A case of privileging quantity over quality, Hope on the Rocks is country mega-star Toby Keith’s 16th studio album. Keith has put out an album a year for the last eight years, and you would think at this point in his long and successful career he wouldn’t need to keep popping out albums like the Duggars pop out kids. Keith also has a successful clothing line and an entire chain of restaurants based off his 2003 hit single “I Love This Bar.” This just leaves me wondering: If not for the money, why would Keith give us a subpar album filled with duds and propped up by one hit radio single?

To kick things off, the title track is just a bummer; it doesn’t have a “hope” of making it onto my iPod. “The Size I Wear” is a honky-tonk tune that misses the humorous mark and slips into musical misogyny. In it, Keith describes his ideal pair of jeans — I mean, girl: “She’s 5”2, 95 pounds, and round in the places she’s supposed to be round.” He even casually makes fun of his drinking buddy, who has to dance with her less attractive friends all night because Toby has already laid claim to Little Miss 5-foot-2.

“I Like Girls That Drink Beer” is good country fun and the only track off this album anyone will remember a year from now, although by then Keith will be releasing his next album anyway.

“Haven’t Seen the Last of You,” “Missed You Just Right,” “You Ain’t Alone” are the sad side of Hope on the Rocks, and if you’ve just gone through a tough breakup, you might give them an appreciative listen. Otherwise, skip them.

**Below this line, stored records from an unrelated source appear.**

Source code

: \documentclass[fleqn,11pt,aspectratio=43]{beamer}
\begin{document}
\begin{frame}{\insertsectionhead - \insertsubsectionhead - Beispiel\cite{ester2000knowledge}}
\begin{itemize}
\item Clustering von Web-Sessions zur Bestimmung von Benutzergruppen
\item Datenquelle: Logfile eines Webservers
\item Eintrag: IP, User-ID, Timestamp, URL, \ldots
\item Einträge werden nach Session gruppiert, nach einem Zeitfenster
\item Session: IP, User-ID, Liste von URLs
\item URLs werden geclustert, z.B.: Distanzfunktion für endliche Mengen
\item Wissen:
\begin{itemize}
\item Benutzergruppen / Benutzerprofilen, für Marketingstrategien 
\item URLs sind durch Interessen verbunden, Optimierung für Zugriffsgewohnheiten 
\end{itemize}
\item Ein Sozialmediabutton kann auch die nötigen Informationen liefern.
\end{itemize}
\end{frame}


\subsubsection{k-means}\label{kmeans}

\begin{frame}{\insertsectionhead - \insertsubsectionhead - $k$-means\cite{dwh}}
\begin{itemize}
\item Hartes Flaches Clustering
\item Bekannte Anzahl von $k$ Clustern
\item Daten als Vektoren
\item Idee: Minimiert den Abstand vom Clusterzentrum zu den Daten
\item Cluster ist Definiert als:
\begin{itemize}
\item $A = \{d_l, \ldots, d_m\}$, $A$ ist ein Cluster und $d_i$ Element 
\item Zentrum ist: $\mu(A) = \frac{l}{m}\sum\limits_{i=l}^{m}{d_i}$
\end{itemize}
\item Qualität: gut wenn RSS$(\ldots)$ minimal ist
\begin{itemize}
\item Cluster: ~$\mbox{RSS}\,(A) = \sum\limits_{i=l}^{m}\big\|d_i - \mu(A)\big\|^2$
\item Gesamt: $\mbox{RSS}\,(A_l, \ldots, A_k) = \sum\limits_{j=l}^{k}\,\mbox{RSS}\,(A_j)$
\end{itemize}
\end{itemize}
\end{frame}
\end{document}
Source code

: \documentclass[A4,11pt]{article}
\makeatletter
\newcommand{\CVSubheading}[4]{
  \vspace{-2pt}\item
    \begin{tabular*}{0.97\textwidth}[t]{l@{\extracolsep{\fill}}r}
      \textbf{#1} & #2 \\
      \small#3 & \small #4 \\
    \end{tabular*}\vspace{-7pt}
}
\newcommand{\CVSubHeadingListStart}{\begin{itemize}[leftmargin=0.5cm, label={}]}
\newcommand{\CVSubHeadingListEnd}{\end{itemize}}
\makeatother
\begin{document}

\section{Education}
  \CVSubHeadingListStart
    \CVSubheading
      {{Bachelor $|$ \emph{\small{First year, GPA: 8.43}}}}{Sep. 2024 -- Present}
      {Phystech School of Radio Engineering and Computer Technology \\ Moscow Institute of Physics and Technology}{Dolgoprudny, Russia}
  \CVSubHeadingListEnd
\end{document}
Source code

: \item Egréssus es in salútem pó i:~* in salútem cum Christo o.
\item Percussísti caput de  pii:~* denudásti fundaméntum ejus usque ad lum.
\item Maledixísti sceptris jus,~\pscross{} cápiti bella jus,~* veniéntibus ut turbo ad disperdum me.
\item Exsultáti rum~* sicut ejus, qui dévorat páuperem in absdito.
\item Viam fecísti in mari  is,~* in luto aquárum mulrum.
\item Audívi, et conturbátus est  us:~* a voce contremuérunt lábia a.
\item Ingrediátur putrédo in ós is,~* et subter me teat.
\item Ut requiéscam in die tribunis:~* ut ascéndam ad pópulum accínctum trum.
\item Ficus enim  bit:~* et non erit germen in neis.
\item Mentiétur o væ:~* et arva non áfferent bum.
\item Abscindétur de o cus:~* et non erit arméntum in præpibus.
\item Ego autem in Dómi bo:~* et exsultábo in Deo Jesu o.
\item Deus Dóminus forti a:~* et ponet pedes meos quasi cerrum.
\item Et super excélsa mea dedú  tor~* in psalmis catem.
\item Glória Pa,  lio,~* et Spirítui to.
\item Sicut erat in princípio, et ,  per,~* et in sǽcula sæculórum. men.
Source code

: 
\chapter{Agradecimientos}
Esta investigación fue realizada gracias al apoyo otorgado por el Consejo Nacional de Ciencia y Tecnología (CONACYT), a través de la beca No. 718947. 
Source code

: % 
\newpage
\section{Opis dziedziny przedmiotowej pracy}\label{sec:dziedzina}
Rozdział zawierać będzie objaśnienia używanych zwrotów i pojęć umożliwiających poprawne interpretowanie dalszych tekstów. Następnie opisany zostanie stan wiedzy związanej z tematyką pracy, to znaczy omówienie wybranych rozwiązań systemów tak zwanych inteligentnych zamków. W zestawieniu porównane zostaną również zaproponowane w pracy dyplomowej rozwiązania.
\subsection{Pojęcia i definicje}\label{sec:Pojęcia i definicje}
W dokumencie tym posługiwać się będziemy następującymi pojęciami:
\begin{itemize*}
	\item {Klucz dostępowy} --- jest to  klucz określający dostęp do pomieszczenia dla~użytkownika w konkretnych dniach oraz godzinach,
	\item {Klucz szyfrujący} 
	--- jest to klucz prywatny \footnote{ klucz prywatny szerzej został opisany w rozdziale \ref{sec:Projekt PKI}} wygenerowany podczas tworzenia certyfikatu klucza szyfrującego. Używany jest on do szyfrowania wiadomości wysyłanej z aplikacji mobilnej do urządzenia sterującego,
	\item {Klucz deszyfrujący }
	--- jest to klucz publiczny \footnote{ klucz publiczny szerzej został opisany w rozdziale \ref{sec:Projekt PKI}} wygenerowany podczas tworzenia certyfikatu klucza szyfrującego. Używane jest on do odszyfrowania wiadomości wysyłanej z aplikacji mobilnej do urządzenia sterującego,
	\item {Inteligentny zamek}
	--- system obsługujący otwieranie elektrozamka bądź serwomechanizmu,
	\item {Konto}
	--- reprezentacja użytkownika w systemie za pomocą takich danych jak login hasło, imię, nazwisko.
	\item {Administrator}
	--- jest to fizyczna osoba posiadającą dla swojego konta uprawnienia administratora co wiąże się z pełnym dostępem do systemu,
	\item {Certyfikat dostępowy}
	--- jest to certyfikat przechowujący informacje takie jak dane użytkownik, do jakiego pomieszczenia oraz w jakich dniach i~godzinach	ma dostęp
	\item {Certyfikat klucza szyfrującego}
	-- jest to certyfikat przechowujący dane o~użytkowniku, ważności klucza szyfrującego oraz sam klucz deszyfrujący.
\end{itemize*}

“Get Got,” “Haven’t Had a Drink All Day,” “Scat Cat” and “Cold Beer Country” are all products of the same classic Keith equation: good guitar riffs, wailing harmonica and a solid brass accompaniment. Unfortunately, though these tracks might have been impressive additions to a green young country singer’s first record, on a Toby Keith album they just fade into the background, and listeners are left with a vaguely disappointed feeling of “I’ve heard this before.”

The deluxe version of the CD is like a deluxe meal from McDonald’s: Consumers should be warned it will inevitably cause buyer’s remorse and possibly indigestion. There’s nothing wrong with the live versions of “Whiskey Girl” and “Get Out of My Car,” except that including live recordings of old songs on a new album is just an excuse to charge $4 more for the “deluxe” album. No, Toby’s real crimes against country music are the “re-mastered and remixed” versions of “Red Solo Cup” and “Beers Ago.” “Beers Ago” is a really good song that doesn’t gain anything from the addition of an overbearing, electronically imposed hip-hop beat; “Red Solo Cup” on the other hand was ridiculous enough the first time around. Even Keith admitted it was “the stupidest song I ever heard in my life” the first time producers tried to convince him to record it.

At the end of the day, I respect Toby Keith as a musician, a businessman and a patriotic American, but Hope on the Rocks hopefully isn’t indicative of the direction his music is heading; because if so, it will be his career that is on the rocks.